Ali Bagheri Kani who traveled to Moscow on Thursday after a trip to Brussels the day before, spoke with Islamic Republic News Agency, IRNA and in response to a question about the US welcoming Iran’s decision to return to the nuclear talks, said, “Our discussions are with 4+1”.
The four powers Bagheri referred to are four of the five permanent members of the United Nations Security Council, minus the United States. Germany is the fifth country, which was a signatory of the Joint Comprehensive Plan of Action (JCPOA) but not a permanent member of the Council.
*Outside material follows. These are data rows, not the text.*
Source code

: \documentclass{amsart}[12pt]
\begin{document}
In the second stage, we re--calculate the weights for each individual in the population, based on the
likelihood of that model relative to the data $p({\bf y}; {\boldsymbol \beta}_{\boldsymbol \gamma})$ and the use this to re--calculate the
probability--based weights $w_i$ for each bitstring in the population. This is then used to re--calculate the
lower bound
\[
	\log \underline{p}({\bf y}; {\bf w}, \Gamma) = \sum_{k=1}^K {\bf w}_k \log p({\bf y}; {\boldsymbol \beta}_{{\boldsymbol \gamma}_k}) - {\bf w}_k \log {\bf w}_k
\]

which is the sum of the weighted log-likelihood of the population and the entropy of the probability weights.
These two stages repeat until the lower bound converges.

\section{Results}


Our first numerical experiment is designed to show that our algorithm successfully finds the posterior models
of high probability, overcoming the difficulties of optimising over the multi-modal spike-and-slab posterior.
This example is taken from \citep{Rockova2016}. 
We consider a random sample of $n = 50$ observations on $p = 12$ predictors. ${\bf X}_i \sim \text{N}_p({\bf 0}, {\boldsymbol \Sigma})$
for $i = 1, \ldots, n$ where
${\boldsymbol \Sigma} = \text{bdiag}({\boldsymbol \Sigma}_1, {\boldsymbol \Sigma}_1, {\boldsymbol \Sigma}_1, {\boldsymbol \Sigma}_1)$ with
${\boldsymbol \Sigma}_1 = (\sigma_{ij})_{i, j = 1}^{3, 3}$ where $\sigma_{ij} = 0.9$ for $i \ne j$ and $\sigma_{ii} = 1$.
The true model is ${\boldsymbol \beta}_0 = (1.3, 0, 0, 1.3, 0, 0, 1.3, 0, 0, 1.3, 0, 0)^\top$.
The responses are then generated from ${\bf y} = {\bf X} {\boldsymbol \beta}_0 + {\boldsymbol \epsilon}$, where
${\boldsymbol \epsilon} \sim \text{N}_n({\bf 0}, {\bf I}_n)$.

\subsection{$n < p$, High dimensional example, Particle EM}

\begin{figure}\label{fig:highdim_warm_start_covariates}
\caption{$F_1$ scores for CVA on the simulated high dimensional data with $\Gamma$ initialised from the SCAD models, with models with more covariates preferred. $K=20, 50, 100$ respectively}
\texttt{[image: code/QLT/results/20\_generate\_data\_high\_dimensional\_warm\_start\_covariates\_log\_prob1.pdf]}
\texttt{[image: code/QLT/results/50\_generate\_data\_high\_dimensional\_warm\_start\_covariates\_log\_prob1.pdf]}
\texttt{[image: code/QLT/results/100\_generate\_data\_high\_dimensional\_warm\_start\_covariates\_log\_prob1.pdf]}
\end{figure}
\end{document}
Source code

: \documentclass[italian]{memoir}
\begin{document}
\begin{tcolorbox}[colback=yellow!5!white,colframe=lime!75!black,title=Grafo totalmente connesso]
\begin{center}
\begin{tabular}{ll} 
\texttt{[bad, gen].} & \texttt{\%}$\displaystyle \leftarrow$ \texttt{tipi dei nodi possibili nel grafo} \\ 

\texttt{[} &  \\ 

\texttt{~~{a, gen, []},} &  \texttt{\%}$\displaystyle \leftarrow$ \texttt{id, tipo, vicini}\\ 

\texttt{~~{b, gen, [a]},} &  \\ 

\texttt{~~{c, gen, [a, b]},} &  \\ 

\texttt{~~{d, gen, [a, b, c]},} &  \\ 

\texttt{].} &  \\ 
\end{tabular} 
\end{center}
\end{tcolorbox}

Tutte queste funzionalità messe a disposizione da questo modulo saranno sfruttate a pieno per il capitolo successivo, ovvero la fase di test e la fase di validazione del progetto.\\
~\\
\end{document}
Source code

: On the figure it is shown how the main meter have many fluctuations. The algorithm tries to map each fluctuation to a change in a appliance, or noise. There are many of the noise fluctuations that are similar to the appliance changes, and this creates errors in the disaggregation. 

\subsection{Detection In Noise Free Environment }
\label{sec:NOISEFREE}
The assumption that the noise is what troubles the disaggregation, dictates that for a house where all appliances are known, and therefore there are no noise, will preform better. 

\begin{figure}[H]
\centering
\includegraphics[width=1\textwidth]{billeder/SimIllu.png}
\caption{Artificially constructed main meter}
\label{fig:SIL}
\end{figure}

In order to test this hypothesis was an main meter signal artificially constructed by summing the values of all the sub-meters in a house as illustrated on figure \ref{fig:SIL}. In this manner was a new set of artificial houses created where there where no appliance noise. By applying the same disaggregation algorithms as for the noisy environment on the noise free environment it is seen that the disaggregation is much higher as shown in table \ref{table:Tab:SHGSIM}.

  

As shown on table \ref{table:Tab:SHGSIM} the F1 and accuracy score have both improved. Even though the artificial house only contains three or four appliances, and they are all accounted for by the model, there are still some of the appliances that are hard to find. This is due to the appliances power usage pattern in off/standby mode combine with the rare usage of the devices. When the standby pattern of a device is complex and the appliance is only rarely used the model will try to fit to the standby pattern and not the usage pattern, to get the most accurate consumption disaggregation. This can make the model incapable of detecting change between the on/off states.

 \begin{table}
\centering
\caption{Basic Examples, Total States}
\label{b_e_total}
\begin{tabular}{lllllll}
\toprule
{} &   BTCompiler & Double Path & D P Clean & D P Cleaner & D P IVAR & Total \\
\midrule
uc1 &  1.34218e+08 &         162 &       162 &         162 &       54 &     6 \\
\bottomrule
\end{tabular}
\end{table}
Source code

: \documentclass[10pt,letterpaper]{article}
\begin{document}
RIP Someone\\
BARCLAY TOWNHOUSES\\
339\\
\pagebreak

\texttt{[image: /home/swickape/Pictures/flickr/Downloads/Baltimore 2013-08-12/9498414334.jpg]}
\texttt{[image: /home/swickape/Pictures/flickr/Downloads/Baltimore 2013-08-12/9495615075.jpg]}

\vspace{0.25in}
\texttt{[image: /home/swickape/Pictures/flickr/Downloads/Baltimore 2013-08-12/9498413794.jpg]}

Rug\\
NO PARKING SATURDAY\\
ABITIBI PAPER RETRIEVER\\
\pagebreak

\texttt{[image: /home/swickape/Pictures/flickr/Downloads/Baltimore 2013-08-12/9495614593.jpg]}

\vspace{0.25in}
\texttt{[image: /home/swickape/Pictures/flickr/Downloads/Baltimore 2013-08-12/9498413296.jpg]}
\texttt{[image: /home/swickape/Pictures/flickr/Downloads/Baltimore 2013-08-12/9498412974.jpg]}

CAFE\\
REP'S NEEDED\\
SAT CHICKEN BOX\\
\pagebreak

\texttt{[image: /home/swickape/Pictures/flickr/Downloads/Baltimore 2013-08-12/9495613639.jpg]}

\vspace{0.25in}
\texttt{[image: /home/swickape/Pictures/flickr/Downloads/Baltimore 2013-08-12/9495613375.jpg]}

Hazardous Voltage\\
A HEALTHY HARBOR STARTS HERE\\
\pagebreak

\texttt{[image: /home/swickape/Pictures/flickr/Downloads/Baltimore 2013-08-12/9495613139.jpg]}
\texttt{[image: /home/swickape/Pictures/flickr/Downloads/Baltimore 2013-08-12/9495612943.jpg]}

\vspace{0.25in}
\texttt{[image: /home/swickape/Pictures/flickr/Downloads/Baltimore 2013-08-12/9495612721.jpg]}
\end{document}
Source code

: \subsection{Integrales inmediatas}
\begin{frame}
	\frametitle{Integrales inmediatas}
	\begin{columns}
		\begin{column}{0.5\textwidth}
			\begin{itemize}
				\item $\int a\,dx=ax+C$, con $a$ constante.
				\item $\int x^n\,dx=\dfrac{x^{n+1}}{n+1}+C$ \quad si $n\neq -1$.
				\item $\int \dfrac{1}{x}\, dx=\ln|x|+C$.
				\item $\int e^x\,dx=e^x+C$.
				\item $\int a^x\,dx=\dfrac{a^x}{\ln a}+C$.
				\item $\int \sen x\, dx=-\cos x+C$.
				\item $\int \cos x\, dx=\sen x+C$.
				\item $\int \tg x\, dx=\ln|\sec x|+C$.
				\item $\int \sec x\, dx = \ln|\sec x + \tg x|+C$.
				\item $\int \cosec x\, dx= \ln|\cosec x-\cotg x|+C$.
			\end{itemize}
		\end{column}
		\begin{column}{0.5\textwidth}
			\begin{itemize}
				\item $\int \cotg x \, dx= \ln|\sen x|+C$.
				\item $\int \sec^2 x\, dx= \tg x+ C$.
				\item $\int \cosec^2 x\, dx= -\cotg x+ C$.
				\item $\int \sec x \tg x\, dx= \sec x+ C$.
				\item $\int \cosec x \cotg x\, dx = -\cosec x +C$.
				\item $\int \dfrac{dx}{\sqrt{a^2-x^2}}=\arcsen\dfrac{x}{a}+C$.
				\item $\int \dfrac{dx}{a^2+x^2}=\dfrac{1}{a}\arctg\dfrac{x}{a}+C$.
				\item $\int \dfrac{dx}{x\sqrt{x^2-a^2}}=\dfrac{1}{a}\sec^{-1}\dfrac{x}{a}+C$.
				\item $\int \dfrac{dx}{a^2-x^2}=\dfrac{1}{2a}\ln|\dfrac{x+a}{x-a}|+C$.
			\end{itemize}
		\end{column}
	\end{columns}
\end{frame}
While the 4+1 have remained in JCPOA, the United States withdrew from the agreement in 2018.
Negotiations that began in Vienna in April after President Joe Biden assumed office and expressed his intention to restore the 2015 Iran nuclear deal, involved the four Security Council members directly meeting with Iran, plus the United States negotiating on the sidelines of the group, with the mediation of its three European allies.
After leaving the Vienna format in June and delaying its return until now, Iran seems to be trying to avoid the quicker, on-the-spot Vienna talks, leaving the US out of a more direct involvement in the negotiations.
Bagheri also told IRNA that Tehran will continue discussions on a bilateral mode with JCPOA participants, meaning 4+1.
So far it appears that Tehran is trying to negotiate with Enrique Mora, the chief European Union coordinator of the Vienna talks and with Russia, and has not met with the UK, France and Germany.
At the same time, Iran’s Foreign Minister Hossein Amir-Abdollahian demanded on Wednesday that the US must show “goodwill” and release $10 billion of Iran’s frozen funds to help advance the talks, while Bagheri in Brussels said the Vienna talks will resume by the end of November.
Asked in Moscow if there is a more concrete date, Bagheri said, “What is more important in the new round of negotiations is the readiness of the other side to make serious decisions about lifting sanctions.”
From the foreign minister’s demand for the release of $10 billion and Bagheri’s claim that currently there is a new format of talks hinging on US lifting sanctions, it seems Iran has departed from the logic of the Vienna talks and is putting forth new conditions.
In Vienna, the talks were about charting a course for the “mutual return” of Iran and the US to the JCPOA. This meant negotiating a sequence of steps and actions that would lead to an eventual restoration of all JCPOA obligations. Lifting US sanctions was an important part of that sequence, which Iran seems to want to change now, asking for money before the process of returning to the agreement is negotiated.